I am writing in response to the Loose Lips column of Sept. 3, in which D.C. Councilmember Vincent Orange attempts to justify his decision to criticize my record on the subject of trash-transfer stations in Ward 5.

Orange claims a bill he introduced in 2000 and 2001 would have closed all privately owned trash-transfer stations, including one on W Street NE. I did not pursue Orange’s legislation, because what he introduced was legally insufficient and unenforceable. The bill simply stated that only the city’s two public trash-transfer stations would be allowed to continue to operate, and it made no mention of transforming the municipal facility at Fort Totten into a “state of the art enclosed deodorized waste transfer station,” as Mr.
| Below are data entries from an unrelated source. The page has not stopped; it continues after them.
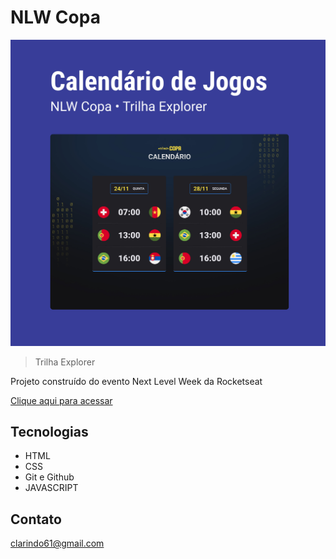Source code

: # NLW Copa 

![preview](./.github/preview.jpg)

> Trilha Explorer

Projeto construído do evento Next Level Week da Rocketseat

[Clique aqui para acessar](https://olupx11.github.io/nlw-10-copa/)

## Tecnologias

- HTML
- CSS
- Git e Github
- JAVASCRIPT

## Contato

clarindo61@gmail.com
Orange claimed in the e-mail to his colleagues quoted in the article.

The fact is, I was the one who called for—and made certain that funding was included in the budget for—a thorough and environmentally sound renovation of the city-owned Fort Totten station (as well as for a similar renovation of the city’s other public station, on Benning Road NE); and the fact is that I have done everything in my limited power as a councilmember to get the privately owned W Street station shut down. In public hearings I have held on this issue and elsewhere, I have repeatedly pressured the executive branch to close the W Street station in Ward 5. When the city finally acted, the owners of the facility took it to court, where it is now stuck. And Orange knows that.

I did not open these private trash-transfer stations, nor was I involved in allowing them to open. Since my return to the D.C. Council in 1997, I have actually been instrumental in helping to get several of them closed, and I intend to continue to work for the same result on W Street.